Les progrès en sismologie profitent également à la volcanologie avec la mise en évidence des plans de Wadati-Benioff, des différentes discontinuités, de la structure interne du globe, etc. La tectonique des plaques propose aux volcanologues une vision globale des phénomènes internes à la Terre avec la dérive des continents, la subduction et la divergence, les courants de convection du manteau, etc. Seuls restent certains volcans qui ne trouvent pas leur place dans cette théorie. Les volcanologues émettent alors la théorie des points chauds pour expliquer la présence de volcans au milieu des plaques lithosphériques.

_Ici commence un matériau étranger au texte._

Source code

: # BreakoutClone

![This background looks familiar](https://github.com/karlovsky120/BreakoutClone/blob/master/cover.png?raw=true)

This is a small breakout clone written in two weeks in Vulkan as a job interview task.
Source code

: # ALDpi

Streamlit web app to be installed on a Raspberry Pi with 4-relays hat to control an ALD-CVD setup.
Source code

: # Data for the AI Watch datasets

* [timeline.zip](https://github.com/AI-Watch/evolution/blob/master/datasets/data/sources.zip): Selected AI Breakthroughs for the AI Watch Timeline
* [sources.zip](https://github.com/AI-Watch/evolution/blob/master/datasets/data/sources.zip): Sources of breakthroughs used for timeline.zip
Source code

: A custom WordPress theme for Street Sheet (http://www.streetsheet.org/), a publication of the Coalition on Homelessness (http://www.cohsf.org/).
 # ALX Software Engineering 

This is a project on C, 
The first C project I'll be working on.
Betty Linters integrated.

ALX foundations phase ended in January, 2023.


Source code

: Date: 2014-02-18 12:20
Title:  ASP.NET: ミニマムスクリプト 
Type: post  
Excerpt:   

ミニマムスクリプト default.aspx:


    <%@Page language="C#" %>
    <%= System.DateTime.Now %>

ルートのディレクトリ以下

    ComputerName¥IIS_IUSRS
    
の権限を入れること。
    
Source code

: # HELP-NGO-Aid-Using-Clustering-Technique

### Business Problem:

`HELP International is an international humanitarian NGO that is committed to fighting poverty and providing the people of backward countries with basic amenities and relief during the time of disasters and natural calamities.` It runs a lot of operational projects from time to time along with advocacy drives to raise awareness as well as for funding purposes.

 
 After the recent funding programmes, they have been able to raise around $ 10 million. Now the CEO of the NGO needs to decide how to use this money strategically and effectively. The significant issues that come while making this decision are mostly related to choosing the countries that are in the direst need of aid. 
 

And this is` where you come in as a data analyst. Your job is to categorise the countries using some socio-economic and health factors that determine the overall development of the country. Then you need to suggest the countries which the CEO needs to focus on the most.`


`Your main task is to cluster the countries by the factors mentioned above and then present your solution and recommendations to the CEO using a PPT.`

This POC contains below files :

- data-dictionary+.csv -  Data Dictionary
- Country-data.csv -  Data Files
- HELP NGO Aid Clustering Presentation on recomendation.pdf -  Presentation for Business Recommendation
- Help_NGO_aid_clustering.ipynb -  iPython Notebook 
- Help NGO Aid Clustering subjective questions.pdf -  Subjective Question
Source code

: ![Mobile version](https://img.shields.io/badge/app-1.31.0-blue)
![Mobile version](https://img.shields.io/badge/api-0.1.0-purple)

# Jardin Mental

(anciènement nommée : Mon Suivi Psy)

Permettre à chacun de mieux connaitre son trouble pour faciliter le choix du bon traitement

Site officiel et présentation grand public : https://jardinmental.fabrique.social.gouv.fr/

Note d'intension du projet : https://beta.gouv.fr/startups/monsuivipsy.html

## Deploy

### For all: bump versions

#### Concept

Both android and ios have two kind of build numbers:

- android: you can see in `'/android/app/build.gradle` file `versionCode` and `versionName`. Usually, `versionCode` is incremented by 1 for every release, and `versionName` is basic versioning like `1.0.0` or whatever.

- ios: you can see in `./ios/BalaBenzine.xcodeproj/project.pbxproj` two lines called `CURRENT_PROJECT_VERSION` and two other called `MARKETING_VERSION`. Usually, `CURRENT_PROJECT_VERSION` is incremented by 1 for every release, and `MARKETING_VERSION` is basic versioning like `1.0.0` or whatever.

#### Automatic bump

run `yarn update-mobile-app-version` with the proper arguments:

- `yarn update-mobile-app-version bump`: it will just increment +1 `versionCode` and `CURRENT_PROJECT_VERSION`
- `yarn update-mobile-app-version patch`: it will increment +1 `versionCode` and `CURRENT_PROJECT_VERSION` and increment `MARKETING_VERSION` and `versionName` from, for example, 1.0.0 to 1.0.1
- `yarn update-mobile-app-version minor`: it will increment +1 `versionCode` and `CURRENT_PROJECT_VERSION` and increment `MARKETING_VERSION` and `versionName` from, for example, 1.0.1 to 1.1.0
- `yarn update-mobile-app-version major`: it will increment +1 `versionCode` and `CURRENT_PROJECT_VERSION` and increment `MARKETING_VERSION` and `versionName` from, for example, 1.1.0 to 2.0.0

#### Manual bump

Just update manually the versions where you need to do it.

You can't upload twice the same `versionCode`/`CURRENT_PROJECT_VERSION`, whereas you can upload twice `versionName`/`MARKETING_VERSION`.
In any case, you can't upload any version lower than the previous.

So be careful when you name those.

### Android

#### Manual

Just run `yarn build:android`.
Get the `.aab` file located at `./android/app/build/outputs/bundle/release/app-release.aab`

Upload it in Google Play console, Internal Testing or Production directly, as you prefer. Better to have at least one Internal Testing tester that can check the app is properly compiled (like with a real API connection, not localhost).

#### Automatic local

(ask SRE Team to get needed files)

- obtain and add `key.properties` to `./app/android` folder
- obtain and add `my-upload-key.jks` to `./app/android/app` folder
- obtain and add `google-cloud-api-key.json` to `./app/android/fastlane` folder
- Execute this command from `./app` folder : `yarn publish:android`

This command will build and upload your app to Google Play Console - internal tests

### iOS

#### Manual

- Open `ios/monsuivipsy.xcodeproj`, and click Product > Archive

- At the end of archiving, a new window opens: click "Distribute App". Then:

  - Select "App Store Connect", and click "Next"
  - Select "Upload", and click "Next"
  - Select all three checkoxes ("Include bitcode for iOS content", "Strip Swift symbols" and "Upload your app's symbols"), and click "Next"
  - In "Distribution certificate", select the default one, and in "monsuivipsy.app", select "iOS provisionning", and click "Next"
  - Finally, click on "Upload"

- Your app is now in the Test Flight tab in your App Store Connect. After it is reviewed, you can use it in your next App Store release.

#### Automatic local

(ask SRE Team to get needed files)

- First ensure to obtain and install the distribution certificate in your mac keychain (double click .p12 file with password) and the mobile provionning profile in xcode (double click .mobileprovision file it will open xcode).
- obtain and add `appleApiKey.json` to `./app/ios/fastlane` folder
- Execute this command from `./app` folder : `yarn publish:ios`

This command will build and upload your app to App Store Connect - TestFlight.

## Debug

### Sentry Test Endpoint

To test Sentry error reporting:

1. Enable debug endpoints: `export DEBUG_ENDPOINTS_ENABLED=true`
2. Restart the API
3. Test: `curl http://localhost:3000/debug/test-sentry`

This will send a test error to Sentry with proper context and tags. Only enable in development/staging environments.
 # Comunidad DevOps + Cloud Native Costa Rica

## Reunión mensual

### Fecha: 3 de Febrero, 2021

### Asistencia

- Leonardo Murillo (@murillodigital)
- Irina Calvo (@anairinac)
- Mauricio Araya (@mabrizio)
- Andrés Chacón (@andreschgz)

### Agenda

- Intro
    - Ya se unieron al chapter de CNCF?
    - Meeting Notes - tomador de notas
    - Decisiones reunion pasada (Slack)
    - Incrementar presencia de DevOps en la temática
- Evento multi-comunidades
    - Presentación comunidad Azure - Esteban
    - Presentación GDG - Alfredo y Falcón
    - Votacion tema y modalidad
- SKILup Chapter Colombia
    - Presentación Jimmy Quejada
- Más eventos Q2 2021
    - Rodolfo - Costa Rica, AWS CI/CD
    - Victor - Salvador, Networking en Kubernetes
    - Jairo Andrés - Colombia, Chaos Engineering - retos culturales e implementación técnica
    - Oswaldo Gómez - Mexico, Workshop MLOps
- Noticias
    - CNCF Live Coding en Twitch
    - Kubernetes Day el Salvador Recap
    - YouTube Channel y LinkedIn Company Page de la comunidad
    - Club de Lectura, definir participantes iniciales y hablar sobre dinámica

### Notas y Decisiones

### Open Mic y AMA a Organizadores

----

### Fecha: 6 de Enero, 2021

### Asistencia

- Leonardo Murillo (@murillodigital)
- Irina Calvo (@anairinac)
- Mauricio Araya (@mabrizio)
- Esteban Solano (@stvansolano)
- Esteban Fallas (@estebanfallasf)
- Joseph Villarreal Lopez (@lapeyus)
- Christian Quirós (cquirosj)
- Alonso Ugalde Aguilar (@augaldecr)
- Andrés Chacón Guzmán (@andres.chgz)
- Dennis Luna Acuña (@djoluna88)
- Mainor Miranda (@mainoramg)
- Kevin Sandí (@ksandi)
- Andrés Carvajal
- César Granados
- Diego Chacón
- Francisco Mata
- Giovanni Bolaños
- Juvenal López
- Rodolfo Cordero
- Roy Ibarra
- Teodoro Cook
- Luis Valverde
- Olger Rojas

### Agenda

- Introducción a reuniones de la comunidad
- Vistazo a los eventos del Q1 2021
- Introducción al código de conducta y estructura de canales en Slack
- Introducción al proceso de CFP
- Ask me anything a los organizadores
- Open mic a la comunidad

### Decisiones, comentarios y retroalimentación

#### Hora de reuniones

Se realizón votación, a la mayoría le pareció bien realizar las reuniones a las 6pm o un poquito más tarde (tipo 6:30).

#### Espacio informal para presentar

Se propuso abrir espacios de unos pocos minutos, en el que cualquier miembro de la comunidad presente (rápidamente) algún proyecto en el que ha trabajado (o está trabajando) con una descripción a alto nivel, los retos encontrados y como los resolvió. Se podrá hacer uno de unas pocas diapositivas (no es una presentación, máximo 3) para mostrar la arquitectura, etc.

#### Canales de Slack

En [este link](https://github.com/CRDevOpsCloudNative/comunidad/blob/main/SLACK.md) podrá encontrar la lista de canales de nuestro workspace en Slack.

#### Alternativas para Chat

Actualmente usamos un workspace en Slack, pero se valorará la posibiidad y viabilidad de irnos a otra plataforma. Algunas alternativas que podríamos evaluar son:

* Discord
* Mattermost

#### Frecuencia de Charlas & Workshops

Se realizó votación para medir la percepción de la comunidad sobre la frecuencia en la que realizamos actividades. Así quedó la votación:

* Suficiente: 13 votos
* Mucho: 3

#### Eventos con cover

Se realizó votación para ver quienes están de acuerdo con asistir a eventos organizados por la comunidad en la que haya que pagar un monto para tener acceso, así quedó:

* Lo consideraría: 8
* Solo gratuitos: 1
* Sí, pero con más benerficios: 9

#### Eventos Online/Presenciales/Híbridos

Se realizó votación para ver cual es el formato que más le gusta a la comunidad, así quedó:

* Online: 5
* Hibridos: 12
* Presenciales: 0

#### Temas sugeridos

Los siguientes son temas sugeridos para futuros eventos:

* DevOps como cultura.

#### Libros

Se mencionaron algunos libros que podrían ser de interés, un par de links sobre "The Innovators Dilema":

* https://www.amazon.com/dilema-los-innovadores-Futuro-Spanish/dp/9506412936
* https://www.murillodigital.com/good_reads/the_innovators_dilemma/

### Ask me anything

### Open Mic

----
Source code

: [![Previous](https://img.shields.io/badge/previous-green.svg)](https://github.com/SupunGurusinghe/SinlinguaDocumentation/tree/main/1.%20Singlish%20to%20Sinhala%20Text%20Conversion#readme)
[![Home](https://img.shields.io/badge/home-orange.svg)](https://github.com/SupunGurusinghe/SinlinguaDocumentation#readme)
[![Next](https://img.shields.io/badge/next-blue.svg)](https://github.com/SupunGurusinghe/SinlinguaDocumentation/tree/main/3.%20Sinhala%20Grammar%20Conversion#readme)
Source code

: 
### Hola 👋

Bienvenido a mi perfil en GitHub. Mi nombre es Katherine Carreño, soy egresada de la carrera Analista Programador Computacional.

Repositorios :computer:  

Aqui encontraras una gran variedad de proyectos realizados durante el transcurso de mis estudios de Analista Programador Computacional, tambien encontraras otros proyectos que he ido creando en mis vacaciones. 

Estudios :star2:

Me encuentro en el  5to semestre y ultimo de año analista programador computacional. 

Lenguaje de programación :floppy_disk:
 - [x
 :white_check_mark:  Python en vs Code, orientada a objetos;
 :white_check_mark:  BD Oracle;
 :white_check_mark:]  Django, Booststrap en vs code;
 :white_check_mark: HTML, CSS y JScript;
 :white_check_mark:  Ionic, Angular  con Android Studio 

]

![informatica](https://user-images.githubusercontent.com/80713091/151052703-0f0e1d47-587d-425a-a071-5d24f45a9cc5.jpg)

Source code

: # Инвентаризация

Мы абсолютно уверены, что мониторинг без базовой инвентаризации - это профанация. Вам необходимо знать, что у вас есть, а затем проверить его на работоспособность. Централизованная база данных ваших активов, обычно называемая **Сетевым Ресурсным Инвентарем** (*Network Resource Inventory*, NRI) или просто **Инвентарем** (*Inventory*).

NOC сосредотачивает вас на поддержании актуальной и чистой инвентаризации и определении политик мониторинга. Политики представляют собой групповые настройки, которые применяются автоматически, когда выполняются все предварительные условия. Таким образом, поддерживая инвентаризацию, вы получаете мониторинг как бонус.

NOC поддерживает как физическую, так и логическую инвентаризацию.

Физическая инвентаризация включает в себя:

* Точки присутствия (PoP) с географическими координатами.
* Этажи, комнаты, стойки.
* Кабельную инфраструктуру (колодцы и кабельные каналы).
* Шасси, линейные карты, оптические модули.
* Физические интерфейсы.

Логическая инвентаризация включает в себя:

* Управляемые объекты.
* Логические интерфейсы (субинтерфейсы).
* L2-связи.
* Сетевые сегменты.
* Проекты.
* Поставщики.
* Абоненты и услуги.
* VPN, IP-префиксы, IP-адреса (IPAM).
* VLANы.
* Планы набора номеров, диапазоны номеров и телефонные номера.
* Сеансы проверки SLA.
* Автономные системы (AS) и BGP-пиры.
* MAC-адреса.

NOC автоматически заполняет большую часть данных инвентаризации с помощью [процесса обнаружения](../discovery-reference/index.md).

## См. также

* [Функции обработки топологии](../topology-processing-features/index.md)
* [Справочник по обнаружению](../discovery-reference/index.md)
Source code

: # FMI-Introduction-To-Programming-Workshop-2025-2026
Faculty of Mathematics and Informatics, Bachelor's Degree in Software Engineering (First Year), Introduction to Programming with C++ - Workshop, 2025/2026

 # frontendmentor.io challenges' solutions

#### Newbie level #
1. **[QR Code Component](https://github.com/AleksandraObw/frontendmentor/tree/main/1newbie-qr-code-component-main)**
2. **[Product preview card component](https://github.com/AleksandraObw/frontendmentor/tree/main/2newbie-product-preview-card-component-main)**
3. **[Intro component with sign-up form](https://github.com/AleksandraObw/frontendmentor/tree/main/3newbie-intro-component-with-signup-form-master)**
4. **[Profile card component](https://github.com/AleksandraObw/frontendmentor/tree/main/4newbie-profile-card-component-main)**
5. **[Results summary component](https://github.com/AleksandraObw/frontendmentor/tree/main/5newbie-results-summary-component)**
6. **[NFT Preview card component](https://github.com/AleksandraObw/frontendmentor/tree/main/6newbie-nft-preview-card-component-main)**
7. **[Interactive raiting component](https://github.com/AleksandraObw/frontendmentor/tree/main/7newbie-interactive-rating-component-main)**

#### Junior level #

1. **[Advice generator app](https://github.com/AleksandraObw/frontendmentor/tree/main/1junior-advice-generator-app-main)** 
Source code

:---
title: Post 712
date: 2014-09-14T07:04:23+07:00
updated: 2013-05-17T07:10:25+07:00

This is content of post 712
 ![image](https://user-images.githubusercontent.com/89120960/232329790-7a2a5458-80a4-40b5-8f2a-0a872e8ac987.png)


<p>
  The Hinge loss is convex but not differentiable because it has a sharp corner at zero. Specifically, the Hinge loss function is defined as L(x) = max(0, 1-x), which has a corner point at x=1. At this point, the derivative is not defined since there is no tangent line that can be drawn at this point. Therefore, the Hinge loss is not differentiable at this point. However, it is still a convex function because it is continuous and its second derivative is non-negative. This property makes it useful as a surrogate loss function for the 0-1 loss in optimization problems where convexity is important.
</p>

Durant le XXe siècle, Haroun Tazieff explore les volcans du monde entier (Nyragongo, Etna, Capelinhos, Merapi, Izalco, Erebus... au total près de 150 volcans actifs), insistant sur le rôle des gaz dans l'activité volcanique. Ingénieur agronome, géologue et ingénieur de mines, il innovera de façon radicale dès les années 1950 en étant le premier à monter des campagnes de mesures sur volcans actifs ou en éruption pour étudier les variations de quantités de paramètres, au cours d'expéditions réunissant des spécialistes des différentes disciplines des sciences de la Terre. Il imaginera les techniques de prélèvement direct des gaz sur volcans en éruption avec des chimistes tels Yvan Elskens et Franco Tonani dans les années 1950 et 1960, avec François Le Guern, Patrick Allard, René-Xavier Faive-Pierret, des physiciens comme Jean-Christophe Sabroux, Pierre Zettwoog et bien d'autres par la suite. De nombreux instruments de mesure mis au point par les expéditions Tazieff sont encore utilisés aujourd'hui, d'autres ont bénéficié de ces travaux de pionniers. Haroun Tazieff s'attachera dès 1958, avec l'Université Libre de Bruxelles, à mesurer les variations locales du champ magnétique terrestre sur le Nyragongo en activité, et lancera de façon décisive ce type de recherches en 1975 et 1976 sur l'Etna et à la Soufrière de la Guadeloupe puis sur le Mérapi en Indonésie, avec l'équipe de magnéticiens du CEA de Grenoble Marcel Bof et Francis Robach. Avec la découverte du volcanisme actif de la dépression de l'Afar et de la chaîne de l'Erta Ale, Haroun Tazieff et ses équipiers ont apporté une contribution majeure à la validation de la théorie de la tectonique des plaques et à l'analyse des magmas. Pour ces travaux, Franco Barberi et Jacques Varet ont reçu le Prix L.R. Wager par la Royal Society et l'Association internationale de volcanologie et de chimie de l'intérieur de la Terre (AIVCIT, 1972).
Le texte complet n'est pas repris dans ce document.